• Problem to solve:
Every line of the data below is to be duplicated exactly, pictures excepted.

• • •

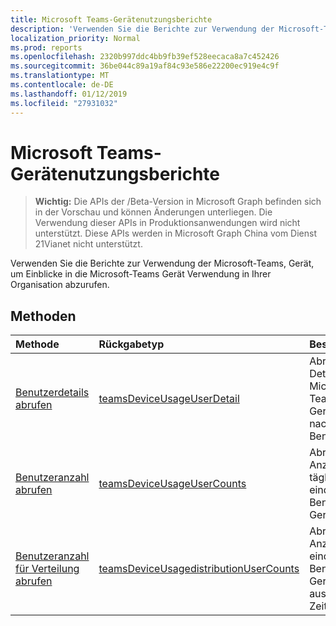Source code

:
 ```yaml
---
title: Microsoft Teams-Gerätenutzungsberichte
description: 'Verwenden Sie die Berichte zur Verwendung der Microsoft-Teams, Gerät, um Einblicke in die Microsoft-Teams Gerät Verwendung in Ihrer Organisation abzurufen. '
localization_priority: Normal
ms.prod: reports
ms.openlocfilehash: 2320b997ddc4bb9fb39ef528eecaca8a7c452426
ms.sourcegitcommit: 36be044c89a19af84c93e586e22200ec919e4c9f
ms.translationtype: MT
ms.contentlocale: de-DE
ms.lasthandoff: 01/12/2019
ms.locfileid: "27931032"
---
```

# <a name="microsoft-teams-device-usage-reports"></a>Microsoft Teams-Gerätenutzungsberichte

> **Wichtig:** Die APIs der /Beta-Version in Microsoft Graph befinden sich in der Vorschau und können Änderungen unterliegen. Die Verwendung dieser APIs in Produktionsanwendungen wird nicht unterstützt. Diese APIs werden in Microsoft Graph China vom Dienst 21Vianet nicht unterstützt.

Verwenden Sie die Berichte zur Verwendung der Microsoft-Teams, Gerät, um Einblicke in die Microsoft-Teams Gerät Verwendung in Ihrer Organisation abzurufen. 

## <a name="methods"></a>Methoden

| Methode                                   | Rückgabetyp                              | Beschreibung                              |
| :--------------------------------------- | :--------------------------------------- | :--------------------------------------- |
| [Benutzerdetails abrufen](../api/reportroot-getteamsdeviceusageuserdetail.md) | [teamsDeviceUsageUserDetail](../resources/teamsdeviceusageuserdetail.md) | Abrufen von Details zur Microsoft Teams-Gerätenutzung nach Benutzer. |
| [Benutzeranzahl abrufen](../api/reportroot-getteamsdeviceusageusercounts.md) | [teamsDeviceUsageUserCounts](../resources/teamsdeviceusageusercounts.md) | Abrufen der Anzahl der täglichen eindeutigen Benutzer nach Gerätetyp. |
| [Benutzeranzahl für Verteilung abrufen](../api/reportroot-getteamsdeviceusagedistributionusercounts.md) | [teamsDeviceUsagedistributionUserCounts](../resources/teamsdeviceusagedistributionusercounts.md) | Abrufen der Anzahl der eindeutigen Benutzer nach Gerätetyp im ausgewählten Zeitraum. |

• • •

• Task solution:
Source code

:
 ```yaml
---
title: Microsoft Teams-Gerätenutzungsberichte
description: 'Verwenden Sie die Berichte zur Verwendung der Microsoft-Teams, Gerät, um Einblicke in die Microsoft-Teams Gerät Verwendung in Ihrer Organisation abzurufen. '
localization_priority: Normal
ms.prod: reports
ms.openlocfilehash: 2320b997ddc4bb9fb39ef528eecaca8a7c452426
ms.sourcegitcommit: 36be044c89a19af84c93e586e22200ec919e4c9f
ms.translationtype: MT
ms.contentlocale: de-DE
ms.lasthandoff: 01/12/2019
ms.locfileid: "27931032"
---
```

# <a name="microsoft-teams-device-usage-reports"></a>Microsoft Teams-Gerätenutzungsberichte

> **Wichtig:** Die APIs der /Beta-Version in Microsoft Graph befinden sich in der Vorschau und können Änderungen unterliegen. Die Verwendung dieser APIs in Produktionsanwendungen wird nicht unterstützt. Diese APIs werden in Microsoft Graph China vom Dienst 21Vianet nicht unterstützt.

Verwenden Sie die Berichte zur Verwendung der Microsoft-Teams, Gerät, um Einblicke in die Microsoft-Teams Gerät Verwendung in Ihrer Organisation abzurufen. 

## <a name="methods"></a>Methoden

| Methode                                   | Rückgabetyp                              | Beschreibung                              |
| :--------------------------------------- | :--------------------------------------- | :--------------------------------------- |
| [Benutzerdetails abrufen](../api/reportroot-getteamsdeviceusageuserdetail.md) | [teamsDeviceUsageUserDetail](../resources/teamsdeviceusageuserdetail.md) | Abrufen von Details zur Microsoft Teams-Gerätenutzung nach Benutzer. |
| [Benutzeranzahl abrufen](../api/reportroot-getteamsdeviceusageusercounts.md) | [teamsDeviceUsageUserCounts](../resources/teamsdeviceusageusercounts.md) | Abrufen der Anzahl der täglichen eindeutigen Benutzer nach Gerätetyp. |
| [Benutzeranzahl für Verteilung abrufen](../api/reportroot-getteamsdeviceusagedistributionusercounts.md) | [teamsDeviceUsagedistributionUserCounts](../resources/teamsdeviceusagedistributionusercounts.md) | Abrufen der Anzahl der eindeutigen Benutzer nach Gerätetyp im ausgewählten Zeitraum. |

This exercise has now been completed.